Zitat des Tages (01) – Boris Cyrulnik

Boris Cyrulnik - Fotografie von Hégésippe Cormier verwendet unter Creative Commons Attribution-Share Alike 2.0 Generic Licence

Boris Cyrulnik – Fotografie von Hégésippe Cormier
verwendet unter Creative Commons Attribution-Share Alike 2.0 Generic Licence

Die narrative Wirklichkeit ist nicht die historische Wahrheit; sie ist die Bearbeitung, die das Leben erträglich macht.

Wenn die Wirklichkeit wahnsinnig ist, verleihen wir ihr Schlüssigkeit, indem wir eine Vereinbarung mit unserem Gedächtnis treffen.

in: Boris Cyrulnik: Rette dich, das Leben ruft, Berlin, 2013, Ulster, S. 142

Boris Cyrulnik ist ein französischer Neurologe, Psychologe und Autor. Er hat sich insbesondere mit der Resilienzforschung beschäftigt.

Resilienzforschung beschreibt, sehr vereinfacht gesagt, wie Menschen mit ihren Lebenskatastrophen umgehen und weiterleben (können), wie sich also Widerstandsfähigkeit entwickeln kann (ganz unten gibt es einige Links zum Thema.

Boris Cyrulnik verwendet in seinen Lebenserinnerungen, aus dem ich das Zitat entnommen habe, in beeindruckender  Weise sich selbst als Fallbeispiel für Resilienz.

Für mich persönlich wurde in diesem Buch – und insbesondere mit diesem Zitat – noch einmal sehr deutlich, was Erinnerung, Schreiben, Geschichten erzählen eigentlich bedeutet, wofür es steht und wie ambivalent der Begriff und die Bedeutung von Wirklichkeit tatsächlich ist. Und zwar im literarischen wie im nichtliterarischen Kontext.

Zu guter Letzt, es mag sich komisch anhören, habe ich hier zum ersten mal zumindest ein wenig verstanden, warum ich immer noch lebe.

Die Lektüre dieses grossartigen, wichtigen Buches verdanke ich übrigens Claudia vom Grauen Sofa. Ihre Besprechung findet ihr unten bei den Links.

Erste notwendige Abschweifung
So langsam wird es mir selber unheimlich: nach dem Song of the day, der Songline of the day und den Wochengedichten, habe ich nun beschlossen, eine neue kleine Rubrik zu eröffnen, nämlich das Zitat des Tages. Hier werde ich, natürlich ebenso unregelmässig wie  bei den anderen Vorhaben auch, mir wichtige, interessante, im besten Falle einen Sachverhalt erhellende (oder auch  verdunkelnde) Zitate aus den vielen Büchern bringen, die ich lese aber doch nicht hier auf dem Blog bespreche.

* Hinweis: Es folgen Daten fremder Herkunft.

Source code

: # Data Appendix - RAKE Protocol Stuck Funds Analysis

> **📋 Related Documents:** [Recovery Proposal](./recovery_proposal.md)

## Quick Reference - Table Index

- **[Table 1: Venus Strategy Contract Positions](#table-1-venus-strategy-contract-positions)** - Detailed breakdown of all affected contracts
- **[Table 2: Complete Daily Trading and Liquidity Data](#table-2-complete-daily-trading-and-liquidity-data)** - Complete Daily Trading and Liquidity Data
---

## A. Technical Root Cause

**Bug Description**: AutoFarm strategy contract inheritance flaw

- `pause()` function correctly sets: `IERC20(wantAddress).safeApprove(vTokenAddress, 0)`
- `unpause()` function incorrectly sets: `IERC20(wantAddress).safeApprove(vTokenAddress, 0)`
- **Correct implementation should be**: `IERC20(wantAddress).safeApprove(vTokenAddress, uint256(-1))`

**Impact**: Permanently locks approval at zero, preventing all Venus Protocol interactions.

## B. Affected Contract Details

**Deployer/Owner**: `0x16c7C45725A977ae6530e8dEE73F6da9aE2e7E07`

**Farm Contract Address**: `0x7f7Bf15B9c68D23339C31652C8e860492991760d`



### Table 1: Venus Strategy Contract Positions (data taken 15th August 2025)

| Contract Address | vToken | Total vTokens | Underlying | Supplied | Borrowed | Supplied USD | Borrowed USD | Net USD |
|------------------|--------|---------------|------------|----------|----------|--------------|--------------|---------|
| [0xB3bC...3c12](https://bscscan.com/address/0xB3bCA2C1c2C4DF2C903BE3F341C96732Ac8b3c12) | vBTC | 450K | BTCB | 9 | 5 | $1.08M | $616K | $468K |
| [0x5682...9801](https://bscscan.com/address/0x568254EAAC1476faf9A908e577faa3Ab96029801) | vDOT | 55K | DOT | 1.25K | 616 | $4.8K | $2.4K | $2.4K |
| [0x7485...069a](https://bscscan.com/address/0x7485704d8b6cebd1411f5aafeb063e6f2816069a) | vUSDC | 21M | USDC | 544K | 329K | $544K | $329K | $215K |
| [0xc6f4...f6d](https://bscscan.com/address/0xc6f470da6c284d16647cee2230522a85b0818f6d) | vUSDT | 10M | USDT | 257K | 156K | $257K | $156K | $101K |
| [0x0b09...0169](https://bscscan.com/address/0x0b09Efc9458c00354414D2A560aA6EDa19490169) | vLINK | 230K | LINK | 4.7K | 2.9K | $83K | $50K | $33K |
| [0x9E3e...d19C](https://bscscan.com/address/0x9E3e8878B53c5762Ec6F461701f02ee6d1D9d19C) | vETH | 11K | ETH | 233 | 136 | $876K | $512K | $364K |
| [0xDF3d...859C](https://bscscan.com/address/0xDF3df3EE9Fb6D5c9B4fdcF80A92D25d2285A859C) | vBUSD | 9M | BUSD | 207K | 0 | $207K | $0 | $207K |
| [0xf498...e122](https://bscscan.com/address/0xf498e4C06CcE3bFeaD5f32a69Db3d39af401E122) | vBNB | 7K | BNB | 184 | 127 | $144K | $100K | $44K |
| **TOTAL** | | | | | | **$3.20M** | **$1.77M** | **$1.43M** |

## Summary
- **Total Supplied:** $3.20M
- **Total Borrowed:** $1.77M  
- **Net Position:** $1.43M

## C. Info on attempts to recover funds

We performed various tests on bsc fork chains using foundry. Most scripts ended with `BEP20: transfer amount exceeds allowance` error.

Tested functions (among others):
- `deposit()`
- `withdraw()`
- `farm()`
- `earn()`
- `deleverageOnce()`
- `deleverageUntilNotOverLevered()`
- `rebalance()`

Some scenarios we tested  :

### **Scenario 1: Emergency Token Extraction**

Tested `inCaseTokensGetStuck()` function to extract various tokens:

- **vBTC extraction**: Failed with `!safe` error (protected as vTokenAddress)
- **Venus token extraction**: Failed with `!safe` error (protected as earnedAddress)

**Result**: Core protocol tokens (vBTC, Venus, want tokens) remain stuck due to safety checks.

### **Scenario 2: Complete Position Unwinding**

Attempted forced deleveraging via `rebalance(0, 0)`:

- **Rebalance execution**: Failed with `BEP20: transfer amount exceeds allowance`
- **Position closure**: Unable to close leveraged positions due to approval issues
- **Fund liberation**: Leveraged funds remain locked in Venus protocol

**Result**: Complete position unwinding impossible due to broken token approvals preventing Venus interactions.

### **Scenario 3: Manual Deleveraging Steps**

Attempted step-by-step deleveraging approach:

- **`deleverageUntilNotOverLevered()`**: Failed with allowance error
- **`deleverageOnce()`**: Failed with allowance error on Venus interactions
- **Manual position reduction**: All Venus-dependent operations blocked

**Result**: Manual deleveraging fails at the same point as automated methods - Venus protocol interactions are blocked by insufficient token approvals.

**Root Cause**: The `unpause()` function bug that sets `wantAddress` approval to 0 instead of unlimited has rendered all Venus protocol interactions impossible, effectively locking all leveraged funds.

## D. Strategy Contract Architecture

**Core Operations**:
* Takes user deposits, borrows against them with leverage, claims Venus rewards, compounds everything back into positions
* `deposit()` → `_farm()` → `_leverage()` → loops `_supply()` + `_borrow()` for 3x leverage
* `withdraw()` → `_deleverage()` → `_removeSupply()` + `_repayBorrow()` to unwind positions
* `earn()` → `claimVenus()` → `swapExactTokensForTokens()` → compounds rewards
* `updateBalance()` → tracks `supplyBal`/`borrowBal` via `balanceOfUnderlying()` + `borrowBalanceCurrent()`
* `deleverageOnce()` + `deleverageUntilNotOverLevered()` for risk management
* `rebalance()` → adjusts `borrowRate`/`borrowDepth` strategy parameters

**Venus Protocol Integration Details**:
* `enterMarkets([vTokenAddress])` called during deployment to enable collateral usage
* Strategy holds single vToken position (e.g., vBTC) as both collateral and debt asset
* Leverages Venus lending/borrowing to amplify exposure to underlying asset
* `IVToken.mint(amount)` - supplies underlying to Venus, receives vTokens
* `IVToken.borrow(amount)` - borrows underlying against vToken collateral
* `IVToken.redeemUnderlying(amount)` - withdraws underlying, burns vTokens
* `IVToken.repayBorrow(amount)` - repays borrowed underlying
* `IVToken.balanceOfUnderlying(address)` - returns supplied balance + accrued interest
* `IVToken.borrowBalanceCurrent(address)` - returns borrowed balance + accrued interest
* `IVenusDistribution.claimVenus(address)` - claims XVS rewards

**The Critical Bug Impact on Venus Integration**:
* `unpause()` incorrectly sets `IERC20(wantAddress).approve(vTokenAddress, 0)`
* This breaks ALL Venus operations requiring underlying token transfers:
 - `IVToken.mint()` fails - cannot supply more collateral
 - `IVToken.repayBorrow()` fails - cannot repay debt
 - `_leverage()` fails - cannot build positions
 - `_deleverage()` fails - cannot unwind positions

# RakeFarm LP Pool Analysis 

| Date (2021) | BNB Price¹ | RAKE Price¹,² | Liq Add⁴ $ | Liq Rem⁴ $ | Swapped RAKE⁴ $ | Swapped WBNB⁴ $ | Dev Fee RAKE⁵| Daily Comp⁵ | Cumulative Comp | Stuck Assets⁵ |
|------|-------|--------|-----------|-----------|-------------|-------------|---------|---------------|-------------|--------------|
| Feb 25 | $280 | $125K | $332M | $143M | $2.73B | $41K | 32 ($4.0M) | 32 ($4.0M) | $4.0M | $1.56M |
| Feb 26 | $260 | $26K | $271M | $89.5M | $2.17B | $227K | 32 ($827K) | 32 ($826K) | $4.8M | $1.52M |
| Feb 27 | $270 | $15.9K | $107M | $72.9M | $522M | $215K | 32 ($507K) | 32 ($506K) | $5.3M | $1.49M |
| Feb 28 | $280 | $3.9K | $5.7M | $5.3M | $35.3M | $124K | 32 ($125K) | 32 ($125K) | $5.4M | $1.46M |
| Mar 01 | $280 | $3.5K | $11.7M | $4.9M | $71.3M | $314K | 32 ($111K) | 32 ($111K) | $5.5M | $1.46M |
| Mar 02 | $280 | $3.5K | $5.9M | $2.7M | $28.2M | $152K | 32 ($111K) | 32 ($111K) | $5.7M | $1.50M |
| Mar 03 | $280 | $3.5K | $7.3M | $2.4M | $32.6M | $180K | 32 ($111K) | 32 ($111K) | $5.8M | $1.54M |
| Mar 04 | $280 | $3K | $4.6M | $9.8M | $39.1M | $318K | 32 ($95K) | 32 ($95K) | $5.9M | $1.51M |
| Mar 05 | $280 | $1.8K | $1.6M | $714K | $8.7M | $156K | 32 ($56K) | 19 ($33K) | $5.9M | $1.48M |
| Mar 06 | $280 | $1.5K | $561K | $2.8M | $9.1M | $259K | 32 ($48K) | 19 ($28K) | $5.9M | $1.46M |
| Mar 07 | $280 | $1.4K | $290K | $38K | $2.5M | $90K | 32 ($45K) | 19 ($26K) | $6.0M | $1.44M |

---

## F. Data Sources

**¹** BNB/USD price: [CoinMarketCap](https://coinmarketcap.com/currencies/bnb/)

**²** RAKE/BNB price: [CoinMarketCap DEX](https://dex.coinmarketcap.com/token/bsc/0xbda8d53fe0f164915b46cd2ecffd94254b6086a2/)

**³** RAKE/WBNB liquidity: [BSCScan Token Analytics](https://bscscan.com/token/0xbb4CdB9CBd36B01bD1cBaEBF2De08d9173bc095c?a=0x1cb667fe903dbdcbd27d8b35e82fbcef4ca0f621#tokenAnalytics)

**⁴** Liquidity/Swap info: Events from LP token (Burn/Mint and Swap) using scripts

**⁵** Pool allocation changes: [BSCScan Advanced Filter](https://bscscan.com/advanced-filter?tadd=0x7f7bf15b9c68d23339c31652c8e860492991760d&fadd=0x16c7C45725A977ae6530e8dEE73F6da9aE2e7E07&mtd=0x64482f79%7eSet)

Zweite notwendige Abschweifung
Diese Art der Rubrik ist nun wahrlich keine Neuerfindung, ähnliches findet sich auf vielen Blogs. Als von mir besonders geschätztes Beispiel sei hier der Blog von  Susanne Haun genannt. Hier heisst die Rubrik Zitat am Sonntag, in der Susanne in bewundernswerter Regelmäßigkeit interessante Textstellen zitiert und mit phantastischen eigenen Zeichnungen illustriert.

DIE LINKS

Für die, die des französischen mächtig sind hier die Webseite des Institut Petite Enfance – Bosis Cyrulnik

Wikipedia-Eintrag zu Boris Cyrulnik

Claudias Besprechung auf dem Grauen Sofa vom 11.03.2014

Susanne Billig: Bleiernes Schweigen, wacher Blick.
Beitrag über das Buch auf Deutschlandradio Kultur vom 13.11.2013

Corina Wustman: Die Blickrichtung der neueren Resilienzforschung.
Hier wird sehr verständlich beschrieben, worum es sich handelt.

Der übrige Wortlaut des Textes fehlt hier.